スマートファルコン:2008/4/20 中山競馬場 皐月賞(18着) 撮影:2008/4/20 中山競馬場 皐月賞(18着)出走時

スマートファルコン
牡 3歳
所属:栗東・小崎 憲
父::ゴールドアリュール
母::ケイシュウハーブ
戦歴:7戦3勝
主な勝ち鞍:ジュニアC
《ヤスコの馬体診断》
 皐月賞(G1、芝2000m)2着のタケミカヅチと同じゴールドアリュールの子で、腹回りがすかっと仕上がった馬体をしています。ただ、使い詰めているからか、デビューから徐々に体重が減っていて、皐月賞時は筋肉の張りが薄れていました。皐月賞後に、所属を美浦(茨城県)の畠山厩舎から栗東(滋賀県)の小崎厩舎へ移しています。まだダートでは底を見せていないので、お腹や腰の周りの筋肉が戻ってくれば上位争いも可能。短期間で馬の形をがらりと変えることができるのが、小崎厩舎の特徴のひとつ。特に、ダート馬を育てるのが上手なので、パドックでは馬体の変わり身に注目してみてください。
ナンヨーリバー
牡 3歳
所属:美浦・池上 昌弘
父::スキャン
母::シアトルギャル
戦歴:10戦4勝
主な勝ち鞍:兵庫チャンピオンS
《ヤスコの馬体診断》
 お父さんのスキャンは、ダートの短距離戦が得意な子供を多く出します。しかし、ナンヨーリバーは、四肢が長く、比較的まとまった馬体をしています。歩幅が狭い面はありますが、踏み込み自体は良いので問題ありません。芝の500万下条件戦で走っていたころから、馬体自体の評価は高く、芝でもそれなりには走れていました。それが、ダートへ路線変更してから本領を発揮。
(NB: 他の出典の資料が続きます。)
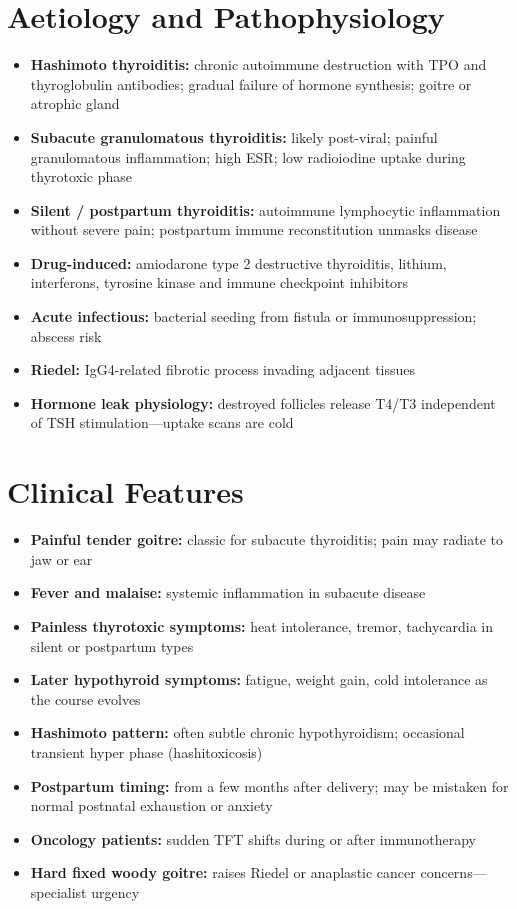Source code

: \section*{Aetiology and Pathophysiology}
\begin{itemize}
    \item \textbf{Hashimoto thyroiditis:} chronic autoimmune destruction with TPO and thyroglobulin antibodies; gradual failure of hormone synthesis; goitre or atrophic gland
    \item \textbf{Subacute granulomatous thyroiditis:} likely post-viral; painful granulomatous inflammation; high ESR; low radioiodine uptake during thyrotoxic phase
    \item \textbf{Silent / postpartum thyroiditis:} autoimmune lymphocytic inflammation without severe pain; postpartum immune reconstitution unmasks disease
    \item \textbf{Drug-induced:} amiodarone type 2 destructive thyroiditis, lithium, interferons, tyrosine kinase and immune checkpoint inhibitors
    \item \textbf{Acute infectious:} bacterial seeding from fistula or immunosuppression; abscess risk
    \item \textbf{Riedel:} IgG4-related fibrotic process invading adjacent tissues
    \item \textbf{Hormone leak physiology:} destroyed follicles release T4/T3 independent of TSH stimulation---uptake scans are cold
\end{itemize}

\section*{Clinical Features}
\begin{itemize}
    \item \textbf{Painful tender goitre:} classic for subacute thyroiditis; pain may radiate to jaw or ear
    \item \textbf{Fever and malaise:} systemic inflammation in subacute disease
    \item \textbf{Painless thyrotoxic symptoms:} heat intolerance, tremor, tachycardia in silent or postpartum types
    \item \textbf{Later hypothyroid symptoms:} fatigue, weight gain, cold intolerance as the course evolves
    \item \textbf{Hashimoto pattern:} often subtle chronic hypothyroidism; occasional transient hyper phase (hashitoxicosis)
    \item \textbf{Postpartum timing:} from a few months after delivery; may be mistaken for normal postnatal exhaustion or anxiety
    \item \textbf{Oncology patients:} sudden TFT shifts during or after immunotherapy
    \item \textbf{Hard fixed woody goitre:} raises Riedel or anaplastic cancer concerns---specialist urgency
\end{itemize}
伏竜S(オープン戦・ダート1800m)でも、調子の良さや勢いが感じられました。器用な脚が使えるので、小回りコースは歓迎材料。寒い時期でも太めが残ることはなかったように、体を仕上げやすいタイプといえます。このため、レース間隔が空いていても、気にしなくてよいでしょう。当日は踏み込みに力強さがあり、前肢の出し方がスムーズであれば好調です。
都合上、馬体診断に使用した写真を掲載することができません。